The chip is connected by a flexible wire down the inside of the neck to an internal transceiver that is implanted in the chest which sends information to an external transceiver. The whole system is powered wirelessly.
Although other devices can also record data from single neurons like Blackrock Neurotech’s Utah Array and Neuralink’s Telepathy, the Connexus was designed specifically to last for more than 10 years in the human body.
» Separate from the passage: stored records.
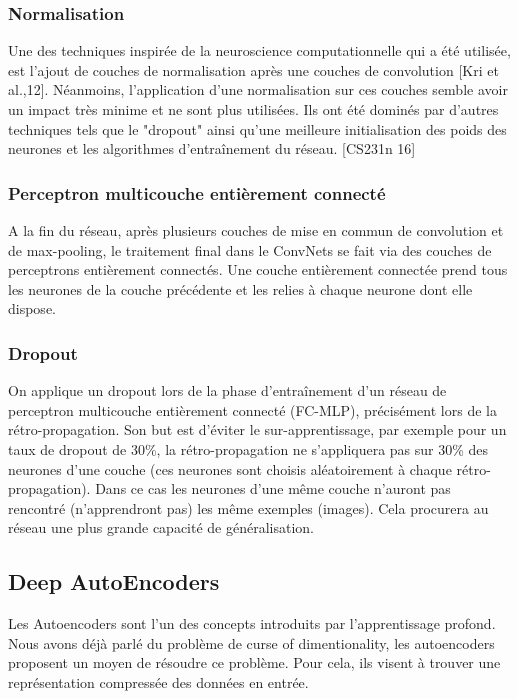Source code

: \subsubsection{Normalisation}

	Une des techniques inspirée de la neuroscience computationnelle qui a été utilisée, est l'ajout de couches de normalisation après une couches de convolution [Kri et al.,12]. Néanmoins, l'application d'une normalisation sur ces couches semble avoir un impact très minime et ne sont plus utilisées. Ils ont été dominés par d'autres techniques tels que le "dropout" ainsi qu'une meilleure initialisation des poids des neurones et les algorithmes d'entraînement du réseau. [CS231n 16]
	
\subsubsection{Perceptron multicouche entièrement connecté}

	A la fin du réseau, après plusieurs couches de mise en commun de convolution et de max-pooling, le traitement final dans le ConvNets se fait via des couches de perceptrons entièrement connectés. Une couche entièrement connectée prend tous les neurones de la couche précédente et les relies à chaque neurone dont elle dispose.

\subsubsection{Dropout}

	On applique un dropout lors de la phase d'entraînement d'un réseau de perceptron multicouche entièrement connecté (FC-MLP), précisément lors de la rétro-propagation. Son but est d'éviter le sur-apprentissage, par exemple pour un taux de dropout de 30\%, la rétro-propagation ne s'appliquera pas sur 30\% des neurones d'une couche (ces neurones sont choisis aléatoirement à chaque rétro-propagation). Dans ce cas les neurones d'une même couche n'auront pas rencontré (n'apprendront pas) les même exemples (images). Cela procurera au réseau une plus grande capacité de généralisation.

\subsection{Deep AutoEncoders}

	Les Autoencoders sont l'un des concepts introduits par l'apprentissage profond. Nous avons déjà parlé du problème de curse of dimentionality, les autoencoders proposent un moyen de résoudre ce problème. Pour cela, ils visent à trouver une représentation compressée des données en entrée.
“We’ve been really thoughtful in the design of our system to use materials, use packaging, and even just the general form factor of the device, all these things have been vetted in the past in other medical devices,” said Angle. “So that we know that whatever we’re putting in a patient next year is going to be safe, and it’s going to be effective for many years.”
For people who have lost their ability to speak, implanting a Paradromics chip into their motor cortex — the area of the brain that controls the muscles that produce speech — could be a game changer. Whenever people speak, neurons in the motor cortex send signals that tell vocal chords, lips, and tongue what they should be doing.
For some people who have lost their ability to speak, these signals still remain intact but just can’t reach their muscles, due to a weakening of both the muscle themselves and of the nerve cells responsible for sending messages to them.
“But if you take a Paradromics’s chip and you put it in that area, it can record the single neuron signals. And if you record a lot of single neuron signals, then from other clinical trials with other devices we know that you can infer what the person was trying to say,” said Angle. “And then you can take that decoded inference and you can have a computer produce the speech for them.”
The brain chip revolution
Angle likes to compare recent advances in brain chips with the development of the internet.
In the late 1980s, modem speeds were so slow that the internet was primarily text based. In the early 2000s, once modem speeds started picking up, the internet turned into a more visual, image-based medium. And in the 2010s with high-speed internet, video streaming became widely available, turning the internet into a video medium.
Angle said that until recently, brain chips were stuck in the 1980s with devices like the bulkier Utah Array, which was invented in 1989 and was first used in a human in 2004. But now Connexus and Neuralink chips are bringing the technology into a new era.
“So if people are really impressed with the kinds of developments that have happened in [brain-computer interface] over the last 20 or 30 years, they’re going to be even more impressed by what happens over the next 10 years,” Angle said.
Beyond helping people regain their ability to speak and control computer devices, Angle envisions a future where brain chips can help people with visual impairments and even mental health disorders.
Eventually, these aids could potentially surpass natural human abilities and open the market outside of medical care to people who want superhuman abilities.
“I think what will happen is all these capabilities that we’ll develop for people with disabilities will become so advanced that there will be people without disabilities that become interested,” Angle predicted. “And then I think it’s more of a societal question, of whether we want to allow it because it will technically exist.”